Home theater in a box (HTiB) sales will turn around in the second half, but sales of compact stereos will continue to slide, marketers said.
In the HTiB market, suppliers attribute the expected turnaround in part to stabilizing average selling prices and growing interest in higher priced models, including a pair of 2.1-speaker virtual surround systems from Denon and one from Thomson.
Likewise, Klipsch/Jamo president Paul Jacobs forecasts flat unit sales and falling dollar sales in HTiBs priced at $500 and less, but he expects high-performance alternatives to do “quite well.”
Sony also forecasts HTiB growth, in part because of styling that “has caught up with flat-panel displays,” said Phil Abram, Sony’s home A/V marketing VP.

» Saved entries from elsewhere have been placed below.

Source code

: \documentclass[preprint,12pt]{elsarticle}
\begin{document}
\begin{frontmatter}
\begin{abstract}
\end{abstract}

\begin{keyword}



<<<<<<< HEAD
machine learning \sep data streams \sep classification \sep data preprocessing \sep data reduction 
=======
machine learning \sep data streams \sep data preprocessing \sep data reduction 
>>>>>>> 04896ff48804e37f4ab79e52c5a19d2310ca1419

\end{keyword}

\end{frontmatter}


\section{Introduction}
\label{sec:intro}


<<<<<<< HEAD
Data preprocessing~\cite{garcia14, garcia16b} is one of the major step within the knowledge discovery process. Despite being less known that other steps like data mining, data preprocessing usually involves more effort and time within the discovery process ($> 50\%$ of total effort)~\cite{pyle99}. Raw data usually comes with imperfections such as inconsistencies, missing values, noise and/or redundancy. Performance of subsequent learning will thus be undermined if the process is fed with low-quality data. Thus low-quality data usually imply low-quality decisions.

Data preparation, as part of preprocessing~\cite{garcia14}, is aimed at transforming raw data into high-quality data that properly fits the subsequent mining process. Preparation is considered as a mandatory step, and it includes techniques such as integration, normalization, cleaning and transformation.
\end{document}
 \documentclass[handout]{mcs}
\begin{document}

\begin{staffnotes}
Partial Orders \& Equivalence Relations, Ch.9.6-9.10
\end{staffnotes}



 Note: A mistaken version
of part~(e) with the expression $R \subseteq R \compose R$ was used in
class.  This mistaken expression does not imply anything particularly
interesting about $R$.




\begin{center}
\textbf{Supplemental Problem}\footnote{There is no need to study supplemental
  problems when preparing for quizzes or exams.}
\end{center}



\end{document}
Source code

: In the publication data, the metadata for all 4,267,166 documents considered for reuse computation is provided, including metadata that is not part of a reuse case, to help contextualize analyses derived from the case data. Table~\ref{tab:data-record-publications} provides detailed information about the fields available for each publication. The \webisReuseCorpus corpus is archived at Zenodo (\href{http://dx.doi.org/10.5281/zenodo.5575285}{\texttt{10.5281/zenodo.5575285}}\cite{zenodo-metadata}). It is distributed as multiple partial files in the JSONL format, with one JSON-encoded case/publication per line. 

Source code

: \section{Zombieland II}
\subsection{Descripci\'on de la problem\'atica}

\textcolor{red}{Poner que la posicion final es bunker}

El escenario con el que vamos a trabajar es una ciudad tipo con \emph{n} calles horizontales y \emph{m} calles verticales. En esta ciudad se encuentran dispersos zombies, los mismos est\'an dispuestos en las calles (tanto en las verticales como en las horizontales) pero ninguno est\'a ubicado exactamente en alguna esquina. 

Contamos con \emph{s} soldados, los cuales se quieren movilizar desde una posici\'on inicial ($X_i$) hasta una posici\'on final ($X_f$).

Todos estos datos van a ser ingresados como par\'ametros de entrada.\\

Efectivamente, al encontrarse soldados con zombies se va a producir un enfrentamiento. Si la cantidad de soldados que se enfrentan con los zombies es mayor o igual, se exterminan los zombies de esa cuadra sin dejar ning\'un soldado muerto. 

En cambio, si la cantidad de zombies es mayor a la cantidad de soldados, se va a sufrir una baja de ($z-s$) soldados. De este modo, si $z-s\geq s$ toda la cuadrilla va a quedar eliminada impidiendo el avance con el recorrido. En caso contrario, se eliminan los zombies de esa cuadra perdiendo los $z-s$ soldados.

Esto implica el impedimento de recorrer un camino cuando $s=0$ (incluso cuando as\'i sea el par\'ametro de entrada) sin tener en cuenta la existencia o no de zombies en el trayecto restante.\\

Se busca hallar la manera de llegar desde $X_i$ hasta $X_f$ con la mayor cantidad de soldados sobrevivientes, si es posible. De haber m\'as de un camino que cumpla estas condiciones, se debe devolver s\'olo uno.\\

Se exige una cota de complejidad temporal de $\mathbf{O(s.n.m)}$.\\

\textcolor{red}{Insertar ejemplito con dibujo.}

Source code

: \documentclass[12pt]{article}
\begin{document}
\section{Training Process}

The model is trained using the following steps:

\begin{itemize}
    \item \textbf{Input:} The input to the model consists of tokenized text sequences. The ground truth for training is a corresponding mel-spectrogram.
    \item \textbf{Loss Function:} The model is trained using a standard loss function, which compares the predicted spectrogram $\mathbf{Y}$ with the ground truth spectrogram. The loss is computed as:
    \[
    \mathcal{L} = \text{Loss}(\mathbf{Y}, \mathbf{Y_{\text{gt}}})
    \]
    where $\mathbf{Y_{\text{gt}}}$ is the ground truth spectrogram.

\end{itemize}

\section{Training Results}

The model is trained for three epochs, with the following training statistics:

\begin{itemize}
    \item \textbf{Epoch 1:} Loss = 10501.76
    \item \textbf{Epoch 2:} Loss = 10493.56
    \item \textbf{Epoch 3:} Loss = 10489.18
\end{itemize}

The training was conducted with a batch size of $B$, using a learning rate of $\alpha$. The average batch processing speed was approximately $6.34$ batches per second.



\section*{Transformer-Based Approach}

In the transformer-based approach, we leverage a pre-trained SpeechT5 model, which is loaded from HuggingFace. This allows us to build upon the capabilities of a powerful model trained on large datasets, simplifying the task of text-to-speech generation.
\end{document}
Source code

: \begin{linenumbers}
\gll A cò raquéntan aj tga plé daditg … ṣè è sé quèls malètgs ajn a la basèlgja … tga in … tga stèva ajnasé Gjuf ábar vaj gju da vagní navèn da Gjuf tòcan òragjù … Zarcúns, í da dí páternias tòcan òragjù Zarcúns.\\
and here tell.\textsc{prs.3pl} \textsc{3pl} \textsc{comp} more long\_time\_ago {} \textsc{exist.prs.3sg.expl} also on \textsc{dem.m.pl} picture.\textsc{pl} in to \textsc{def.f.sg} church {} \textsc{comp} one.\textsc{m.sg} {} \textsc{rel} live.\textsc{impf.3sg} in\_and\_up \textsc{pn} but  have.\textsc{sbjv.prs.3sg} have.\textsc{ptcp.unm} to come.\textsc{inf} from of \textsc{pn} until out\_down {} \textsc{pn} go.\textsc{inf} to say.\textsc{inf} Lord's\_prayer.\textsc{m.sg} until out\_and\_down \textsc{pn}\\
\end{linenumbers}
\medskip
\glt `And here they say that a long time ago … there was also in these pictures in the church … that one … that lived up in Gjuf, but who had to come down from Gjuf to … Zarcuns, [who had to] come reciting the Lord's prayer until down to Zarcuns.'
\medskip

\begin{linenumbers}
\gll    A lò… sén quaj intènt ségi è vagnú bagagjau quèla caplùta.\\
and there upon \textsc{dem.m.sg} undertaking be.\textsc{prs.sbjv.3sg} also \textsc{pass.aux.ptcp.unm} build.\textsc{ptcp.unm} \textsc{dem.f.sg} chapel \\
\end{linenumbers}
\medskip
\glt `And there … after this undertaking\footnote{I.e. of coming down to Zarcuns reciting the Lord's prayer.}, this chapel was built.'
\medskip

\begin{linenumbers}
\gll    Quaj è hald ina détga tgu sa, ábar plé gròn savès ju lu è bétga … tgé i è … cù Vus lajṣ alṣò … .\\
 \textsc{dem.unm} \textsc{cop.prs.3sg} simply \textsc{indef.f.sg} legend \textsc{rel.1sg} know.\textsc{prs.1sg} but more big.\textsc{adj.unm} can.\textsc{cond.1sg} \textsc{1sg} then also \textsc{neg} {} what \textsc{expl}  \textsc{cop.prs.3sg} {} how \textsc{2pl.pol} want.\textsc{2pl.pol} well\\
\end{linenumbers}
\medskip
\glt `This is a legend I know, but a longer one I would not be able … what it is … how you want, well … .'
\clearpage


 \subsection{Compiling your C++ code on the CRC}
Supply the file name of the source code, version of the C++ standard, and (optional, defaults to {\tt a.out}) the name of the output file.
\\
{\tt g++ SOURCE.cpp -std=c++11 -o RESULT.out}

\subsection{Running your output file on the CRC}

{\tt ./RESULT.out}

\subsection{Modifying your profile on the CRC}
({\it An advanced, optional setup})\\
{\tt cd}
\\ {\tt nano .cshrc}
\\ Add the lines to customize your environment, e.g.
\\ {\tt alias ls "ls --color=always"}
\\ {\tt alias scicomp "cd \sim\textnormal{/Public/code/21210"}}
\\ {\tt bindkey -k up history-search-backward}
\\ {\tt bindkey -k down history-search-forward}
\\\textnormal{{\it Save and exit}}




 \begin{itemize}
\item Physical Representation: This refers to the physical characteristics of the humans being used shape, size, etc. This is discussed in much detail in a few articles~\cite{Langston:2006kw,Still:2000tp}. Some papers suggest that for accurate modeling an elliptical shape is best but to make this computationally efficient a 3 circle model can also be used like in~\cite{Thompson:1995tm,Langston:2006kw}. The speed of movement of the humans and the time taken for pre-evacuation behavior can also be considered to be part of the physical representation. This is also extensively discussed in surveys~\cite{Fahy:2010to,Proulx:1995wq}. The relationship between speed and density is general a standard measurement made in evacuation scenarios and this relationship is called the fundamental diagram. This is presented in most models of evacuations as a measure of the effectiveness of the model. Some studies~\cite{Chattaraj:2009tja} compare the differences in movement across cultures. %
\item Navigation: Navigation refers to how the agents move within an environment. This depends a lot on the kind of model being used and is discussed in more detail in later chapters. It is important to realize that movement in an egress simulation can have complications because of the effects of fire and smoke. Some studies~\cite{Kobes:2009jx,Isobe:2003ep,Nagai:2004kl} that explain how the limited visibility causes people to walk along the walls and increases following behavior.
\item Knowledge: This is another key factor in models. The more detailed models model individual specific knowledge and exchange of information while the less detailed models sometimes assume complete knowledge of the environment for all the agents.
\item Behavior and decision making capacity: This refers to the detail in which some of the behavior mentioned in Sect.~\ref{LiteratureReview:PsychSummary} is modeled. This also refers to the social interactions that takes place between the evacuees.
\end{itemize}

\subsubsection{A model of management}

At Thomson, worldwide A/V VP Dan Collishaw found industrywide first-half sell-through falling at a high-single-digit rate in units and dollars, but he expects a second-half rebound to deliver full-year unit and dollar growth of about 5 percent to 7 percent.
Despite the drag on sales, prices have been stable after a 2004 falloff caused by an onslaught of $99 systems from major brands, Collishaw added. In 2004, dollar sell-through was roughly flat on unit growth of about 7 percent, he said.
Through A/V specialty stores, however, average selling prices (ASP) actually grew in 2004 and will grow again this year, D&M’s Weissburg said.
The unit-volume sweet spot will remain at $99 to $299 for most suppliers, Thomson’s Collishaw said, but marketers see opportunities for step-up sales, including 2.1-channel virtual surround systems from Denon and Thomson. Connectivity with iPods and other-brand MP3 players will also stoke step-up demand, as will wireless music distribution, suppliers said.
For the most part, however, wireless networking won’t fulfill its potential until 2006 or later. “The complexity of networking in general is still fairly high,” said Thomson’s Collishaw. But “it’s clearly coming.” Added Klipsch’s Jacobs, “Networked audio’s takeoff year will be 2006 or 2007.”
Another wireless technology that hasn’t lived up to its potential, Collishaw claimed, is wireless surround speakers, in part because retailers don’t do the demo. In addition, it raises retail prices by about $100.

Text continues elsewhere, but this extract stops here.